(Warning: A bit of shameless self-promotion follows, but you might be interested anyway.)
My forthcoming book, The Myth of Mirror Neurons: The Real Neuroscience of Communication and Cognition is now available for pre-order on Amazon.
You had to know this was coming given my obsession with, and frustrated rantings about mirror neuron theory in many posts on this blog. Writing this book (my first) was a really fun and interesting experience. It forced me to look deeply not only into data and theory concerning mirror neurons and the human mirror system but well beyond it in areas that the mirror neuron phenomenon has touched: imitation, embodied cognition, theory of mind, autism, empathy, and lots more. I actually learned quite a lot. In the end, the book is about the cognitive neuroscience of communication and cognition more broadly, using mirror neuron theory as a theme.
For those of you who think this might be nothing more than a destructive barn-kicking exercise, rest-assured, it's more than that (although I do my share of kicking). I spend a good deal of space in the book developing alternative's to the Parma story using their own data and talking about a lot of other relevant phenomena and theoretical ideas.
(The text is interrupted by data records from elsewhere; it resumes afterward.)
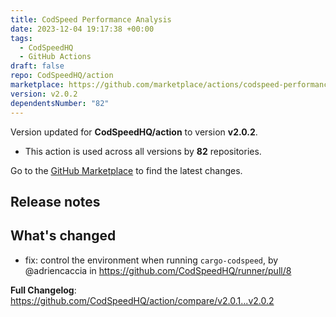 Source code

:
 ```yaml
---
title: CodSpeed Performance Analysis
date: 2023-12-04 19:17:38 +00:00
tags:
  - CodSpeedHQ
  - GitHub Actions
draft: false
repo: CodSpeedHQ/action
marketplace: https://github.com/marketplace/actions/codspeed-performance-analysis
version: v2.0.2
dependentsNumber: "82"
---
```



Version updated for **CodSpeedHQ/action** to version **v2.0.2**.
- This action is used across all versions by **82** repositories.

Go to the [GitHub Marketplace](https://github.com/marketplace/actions/codspeed-performance-analysis) to find the latest changes.

## Release notes

## What's changed

* fix: control the environment when running `cargo-codspeed`, by @adriencaccia  in https://github.com/CodSpeedHQ/runner/pull/8

**Full Changelog**: https://github.com/CodSpeedHQ/action/compare/v2.0.1...v2.0.2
The book is written to be accessible to a broad audience but I wanted it to be a serious book and was pretty anal about being scientifically rigorous with lots of detail and citations for practicing scientists. I hope that the endorsements from Steve Pinker, Gary Marcus, and Pat Churchland mean that the book has academic value. On the general audience side the one early review from the trade book world has been positive (whew!), although it highlights only the barn-kicking aspect (oh well). From Publishers Weekly:
Hickok, professor cognitive science at the University of California, Irvine, frames his book around a straightforward question: "How is it possible that a cell in the motor cortex of a monkey can provide the neural blueprint for human language, empathy, autism, and more?" His answer, presented with great clarity and detail, is equally straightforward: it can't. Hickok balances his exploration of the hype surrounding the importance of mirror neurons with a careful analysis of the scientific literature, always attempting to ensure that conclusions are well supported by available data. In fact, he firmly believes that conclusions have far outpaced data. When he take on the assertion that problems with mirror neurons are the cause of autism, he does not sugarcoat his finding that "the broken mirror hypothesis does not fare well in light of empirical facts." He is equally confident that mirror neurons have not provided clues to the evolution of language, empathy, or theory of mind. Hickok's skepticism toward the claims associated with mirror neurons began when he taught a course on the subject, and thanks to those origins his impressive handling of basic neuroscience makes a complex topic understandable to the general reader as he delves into cutting-edge science. -Publishers Weekly, May 5 2014, p. 50As always, I welcome feedback from the blogosphere. In fact, my ideas were shaped to some extent by interactions with people commenting on my many posts, so I owe all you commenters a big thank you.